- **Work task**
Work through the data line by line, gathering every line that has the word "NormalTok".

- **Data for this task**
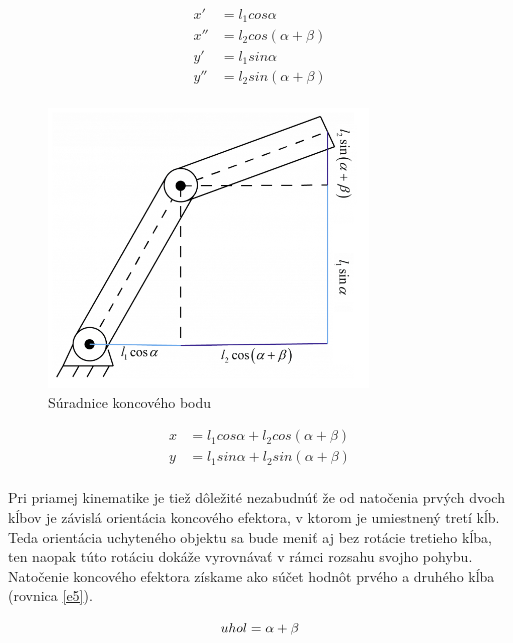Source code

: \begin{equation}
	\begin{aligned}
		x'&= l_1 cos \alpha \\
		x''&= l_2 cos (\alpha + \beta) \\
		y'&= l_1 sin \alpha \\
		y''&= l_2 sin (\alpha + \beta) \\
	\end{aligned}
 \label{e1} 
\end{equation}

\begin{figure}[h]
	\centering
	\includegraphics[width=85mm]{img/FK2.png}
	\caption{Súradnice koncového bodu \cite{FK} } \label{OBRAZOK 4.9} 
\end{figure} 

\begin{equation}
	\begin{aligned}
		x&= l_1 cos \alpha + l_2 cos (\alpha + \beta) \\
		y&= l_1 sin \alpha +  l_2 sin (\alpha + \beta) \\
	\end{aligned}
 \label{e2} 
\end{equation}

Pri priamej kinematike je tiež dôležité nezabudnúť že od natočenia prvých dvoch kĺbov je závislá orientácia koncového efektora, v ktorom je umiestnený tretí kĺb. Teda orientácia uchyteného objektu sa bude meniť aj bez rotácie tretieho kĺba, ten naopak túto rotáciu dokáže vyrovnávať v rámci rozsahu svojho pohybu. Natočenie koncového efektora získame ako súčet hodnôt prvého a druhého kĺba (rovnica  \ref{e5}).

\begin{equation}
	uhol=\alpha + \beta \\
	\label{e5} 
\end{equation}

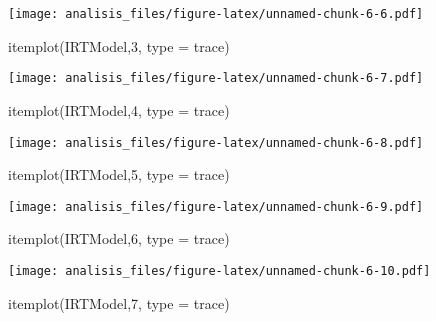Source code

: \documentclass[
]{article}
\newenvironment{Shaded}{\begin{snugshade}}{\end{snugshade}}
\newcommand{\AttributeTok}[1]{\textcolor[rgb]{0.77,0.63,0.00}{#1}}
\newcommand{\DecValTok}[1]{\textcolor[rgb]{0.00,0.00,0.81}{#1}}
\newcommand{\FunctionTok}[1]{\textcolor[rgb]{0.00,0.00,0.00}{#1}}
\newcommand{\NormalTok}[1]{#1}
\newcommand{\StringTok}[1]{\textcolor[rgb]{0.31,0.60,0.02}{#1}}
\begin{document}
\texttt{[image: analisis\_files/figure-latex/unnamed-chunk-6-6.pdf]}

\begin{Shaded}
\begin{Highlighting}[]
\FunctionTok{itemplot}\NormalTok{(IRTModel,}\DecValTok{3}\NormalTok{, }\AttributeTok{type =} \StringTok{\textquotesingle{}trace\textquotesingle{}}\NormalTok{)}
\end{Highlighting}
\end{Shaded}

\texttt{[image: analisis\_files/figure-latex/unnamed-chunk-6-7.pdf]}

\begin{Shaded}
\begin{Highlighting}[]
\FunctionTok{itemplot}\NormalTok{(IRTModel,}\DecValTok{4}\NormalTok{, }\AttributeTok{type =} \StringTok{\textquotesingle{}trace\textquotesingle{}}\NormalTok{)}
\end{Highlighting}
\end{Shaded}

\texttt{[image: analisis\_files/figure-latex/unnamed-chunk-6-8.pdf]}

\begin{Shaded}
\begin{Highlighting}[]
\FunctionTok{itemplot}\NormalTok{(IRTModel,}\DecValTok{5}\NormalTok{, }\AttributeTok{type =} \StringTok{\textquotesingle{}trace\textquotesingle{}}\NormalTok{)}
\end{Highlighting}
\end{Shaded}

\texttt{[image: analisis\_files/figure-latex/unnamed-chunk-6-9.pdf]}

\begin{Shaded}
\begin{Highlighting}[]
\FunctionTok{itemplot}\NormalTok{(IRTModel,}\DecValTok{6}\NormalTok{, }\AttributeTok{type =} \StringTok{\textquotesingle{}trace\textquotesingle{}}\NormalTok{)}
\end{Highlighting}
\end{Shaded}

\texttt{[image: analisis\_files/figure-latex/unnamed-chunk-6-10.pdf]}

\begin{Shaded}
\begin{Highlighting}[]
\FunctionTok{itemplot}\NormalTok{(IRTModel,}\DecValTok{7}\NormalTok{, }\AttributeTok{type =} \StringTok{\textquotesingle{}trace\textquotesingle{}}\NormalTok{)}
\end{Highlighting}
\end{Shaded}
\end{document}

- **Result**
\newcommand{\NormalTok}[1]{#1}
\FunctionTok{itemplot}\NormalTok{(IRTModel,}\DecValTok{3}\NormalTok{, }\AttributeTok{type =} \StringTok{\textquotesingle{}trace\textquotesingle{}}\NormalTok{)}
\FunctionTok{itemplot}\NormalTok{(IRTModel,}\DecValTok{4}\NormalTok{, }\AttributeTok{type =} \StringTok{\textquotesingle{}trace\textquotesingle{}}\NormalTok{)}
\FunctionTok{itemplot}\NormalTok{(IRTModel,}\DecValTok{5}\NormalTok{, }\AttributeTok{type =} \StringTok{\textquotesingle{}trace\textquotesingle{}}\NormalTok{)}
\FunctionTok{itemplot}\NormalTok{(IRTModel,}\DecValTok{6}\NormalTok{, }\AttributeTok{type =} \StringTok{\textquotesingle{}trace\textquotesingle{}}\NormalTok{)}
\FunctionTok{itemplot}\NormalTok{(IRTModel,}\DecValTok{7}\NormalTok{, }\AttributeTok{type =} \StringTok{\textquotesingle{}trace\textquotesingle{}}\NormalTok{)}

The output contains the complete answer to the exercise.